(Stored entries)
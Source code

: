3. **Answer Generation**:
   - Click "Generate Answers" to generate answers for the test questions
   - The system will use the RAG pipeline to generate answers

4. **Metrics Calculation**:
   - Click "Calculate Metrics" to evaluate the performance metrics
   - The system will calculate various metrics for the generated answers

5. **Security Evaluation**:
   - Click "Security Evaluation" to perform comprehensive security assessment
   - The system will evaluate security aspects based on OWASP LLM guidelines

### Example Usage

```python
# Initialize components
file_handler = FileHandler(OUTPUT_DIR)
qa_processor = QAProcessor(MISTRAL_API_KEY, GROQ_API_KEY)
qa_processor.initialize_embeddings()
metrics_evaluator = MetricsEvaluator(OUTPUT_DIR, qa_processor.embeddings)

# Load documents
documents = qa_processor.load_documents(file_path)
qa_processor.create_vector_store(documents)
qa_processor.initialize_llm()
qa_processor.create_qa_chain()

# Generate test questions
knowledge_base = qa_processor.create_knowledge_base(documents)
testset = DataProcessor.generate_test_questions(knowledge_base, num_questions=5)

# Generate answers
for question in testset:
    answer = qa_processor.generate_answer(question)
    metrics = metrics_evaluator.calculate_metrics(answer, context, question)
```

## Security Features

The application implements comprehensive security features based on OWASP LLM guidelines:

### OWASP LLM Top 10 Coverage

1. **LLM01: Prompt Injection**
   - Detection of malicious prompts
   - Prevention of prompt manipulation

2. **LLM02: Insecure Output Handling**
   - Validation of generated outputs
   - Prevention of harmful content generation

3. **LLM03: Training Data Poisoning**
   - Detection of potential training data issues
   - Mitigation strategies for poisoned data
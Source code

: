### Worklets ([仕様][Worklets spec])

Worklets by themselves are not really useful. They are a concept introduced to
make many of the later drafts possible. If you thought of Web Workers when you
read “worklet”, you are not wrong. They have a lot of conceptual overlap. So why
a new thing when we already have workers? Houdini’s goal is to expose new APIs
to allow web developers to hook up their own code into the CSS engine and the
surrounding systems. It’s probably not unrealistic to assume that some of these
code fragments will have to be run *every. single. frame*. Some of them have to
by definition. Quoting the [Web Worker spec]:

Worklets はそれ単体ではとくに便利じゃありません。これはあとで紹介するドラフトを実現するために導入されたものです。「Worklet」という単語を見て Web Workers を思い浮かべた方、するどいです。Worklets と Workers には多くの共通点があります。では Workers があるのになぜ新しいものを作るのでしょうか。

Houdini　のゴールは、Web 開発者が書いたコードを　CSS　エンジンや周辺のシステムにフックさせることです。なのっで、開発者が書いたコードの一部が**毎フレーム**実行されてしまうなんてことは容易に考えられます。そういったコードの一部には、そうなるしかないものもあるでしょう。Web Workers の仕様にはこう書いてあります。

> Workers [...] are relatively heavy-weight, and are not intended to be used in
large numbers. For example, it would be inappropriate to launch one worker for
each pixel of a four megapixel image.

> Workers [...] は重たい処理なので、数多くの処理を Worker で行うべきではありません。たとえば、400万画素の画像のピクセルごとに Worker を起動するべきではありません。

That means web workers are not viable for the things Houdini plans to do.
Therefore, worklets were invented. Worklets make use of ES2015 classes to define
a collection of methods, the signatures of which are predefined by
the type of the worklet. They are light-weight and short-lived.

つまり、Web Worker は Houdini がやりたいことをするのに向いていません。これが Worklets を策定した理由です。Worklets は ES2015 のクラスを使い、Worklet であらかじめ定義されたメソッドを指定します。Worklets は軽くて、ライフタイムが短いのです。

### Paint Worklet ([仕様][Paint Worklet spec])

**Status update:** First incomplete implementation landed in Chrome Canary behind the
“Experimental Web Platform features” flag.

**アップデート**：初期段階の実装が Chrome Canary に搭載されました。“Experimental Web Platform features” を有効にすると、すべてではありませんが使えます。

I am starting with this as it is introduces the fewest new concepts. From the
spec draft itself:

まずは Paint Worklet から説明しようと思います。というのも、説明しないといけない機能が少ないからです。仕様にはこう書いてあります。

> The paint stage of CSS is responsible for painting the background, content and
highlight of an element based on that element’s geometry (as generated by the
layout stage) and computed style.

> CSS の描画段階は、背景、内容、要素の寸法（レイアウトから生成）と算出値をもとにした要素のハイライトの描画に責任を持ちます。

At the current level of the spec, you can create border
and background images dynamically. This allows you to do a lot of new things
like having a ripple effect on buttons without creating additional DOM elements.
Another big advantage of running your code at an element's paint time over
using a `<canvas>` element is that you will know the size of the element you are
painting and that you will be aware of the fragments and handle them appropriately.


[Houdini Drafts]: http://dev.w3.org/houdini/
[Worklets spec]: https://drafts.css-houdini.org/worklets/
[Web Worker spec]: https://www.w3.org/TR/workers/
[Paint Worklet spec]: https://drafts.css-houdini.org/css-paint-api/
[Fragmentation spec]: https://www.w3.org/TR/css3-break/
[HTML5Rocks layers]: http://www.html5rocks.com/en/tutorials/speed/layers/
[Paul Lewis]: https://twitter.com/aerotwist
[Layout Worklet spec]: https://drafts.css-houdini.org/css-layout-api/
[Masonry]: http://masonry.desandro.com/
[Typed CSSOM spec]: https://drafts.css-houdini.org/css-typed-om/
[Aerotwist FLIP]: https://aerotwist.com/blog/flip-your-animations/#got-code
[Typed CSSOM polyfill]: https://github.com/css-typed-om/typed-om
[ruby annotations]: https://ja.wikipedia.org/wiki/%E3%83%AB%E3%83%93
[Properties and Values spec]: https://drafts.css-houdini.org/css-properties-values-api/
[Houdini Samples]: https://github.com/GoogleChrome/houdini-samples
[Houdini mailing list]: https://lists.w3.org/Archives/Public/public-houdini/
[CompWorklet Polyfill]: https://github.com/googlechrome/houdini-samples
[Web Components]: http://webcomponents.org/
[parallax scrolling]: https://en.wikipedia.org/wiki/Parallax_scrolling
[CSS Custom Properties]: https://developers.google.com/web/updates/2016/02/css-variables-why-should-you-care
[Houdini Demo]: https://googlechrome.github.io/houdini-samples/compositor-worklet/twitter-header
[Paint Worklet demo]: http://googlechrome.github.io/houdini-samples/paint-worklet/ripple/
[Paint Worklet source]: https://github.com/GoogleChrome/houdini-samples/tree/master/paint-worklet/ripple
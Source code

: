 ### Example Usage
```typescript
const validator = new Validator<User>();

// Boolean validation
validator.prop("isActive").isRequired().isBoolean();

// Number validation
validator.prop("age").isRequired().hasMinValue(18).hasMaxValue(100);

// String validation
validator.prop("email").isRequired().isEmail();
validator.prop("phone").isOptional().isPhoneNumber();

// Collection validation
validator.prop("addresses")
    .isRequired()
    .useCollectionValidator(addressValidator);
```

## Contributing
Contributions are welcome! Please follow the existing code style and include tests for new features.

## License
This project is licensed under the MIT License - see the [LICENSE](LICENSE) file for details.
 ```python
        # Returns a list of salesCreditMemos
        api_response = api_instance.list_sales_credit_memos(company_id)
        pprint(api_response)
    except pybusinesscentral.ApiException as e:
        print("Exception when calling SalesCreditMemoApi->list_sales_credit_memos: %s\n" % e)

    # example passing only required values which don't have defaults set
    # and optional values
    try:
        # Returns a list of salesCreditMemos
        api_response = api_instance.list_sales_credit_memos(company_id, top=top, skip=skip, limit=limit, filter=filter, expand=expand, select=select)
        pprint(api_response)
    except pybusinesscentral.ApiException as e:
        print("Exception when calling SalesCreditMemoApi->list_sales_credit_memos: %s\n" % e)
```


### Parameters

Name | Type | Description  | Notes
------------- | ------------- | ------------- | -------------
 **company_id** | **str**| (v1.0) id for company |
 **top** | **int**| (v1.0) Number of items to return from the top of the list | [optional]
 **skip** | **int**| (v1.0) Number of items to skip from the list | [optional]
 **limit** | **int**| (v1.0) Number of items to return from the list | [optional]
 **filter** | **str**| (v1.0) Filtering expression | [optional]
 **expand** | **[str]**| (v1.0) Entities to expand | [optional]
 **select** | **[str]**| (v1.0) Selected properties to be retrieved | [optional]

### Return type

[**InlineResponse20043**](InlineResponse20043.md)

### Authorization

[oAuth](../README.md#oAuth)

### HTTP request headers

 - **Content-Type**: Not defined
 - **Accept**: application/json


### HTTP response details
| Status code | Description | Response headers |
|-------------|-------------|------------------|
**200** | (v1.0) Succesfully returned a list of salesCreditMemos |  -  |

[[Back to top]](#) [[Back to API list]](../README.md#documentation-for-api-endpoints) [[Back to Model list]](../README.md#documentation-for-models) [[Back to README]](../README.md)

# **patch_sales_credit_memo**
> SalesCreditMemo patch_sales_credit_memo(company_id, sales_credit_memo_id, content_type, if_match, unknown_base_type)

**Directions**
Using the records above, restate word for word the lines from the one with "painting and that" through the one with "[Web Worker spec]: https://www.w3.org/TR/workers/", both included.

**Task answer**
painting and that you will be aware of the fragments and handle them appropriately.


[Houdini Drafts]: http://dev.w3.org/houdini/
[Worklets spec]: https://drafts.css-houdini.org/worklets/
[Web Worker spec]: https://www.w3.org/TR/workers/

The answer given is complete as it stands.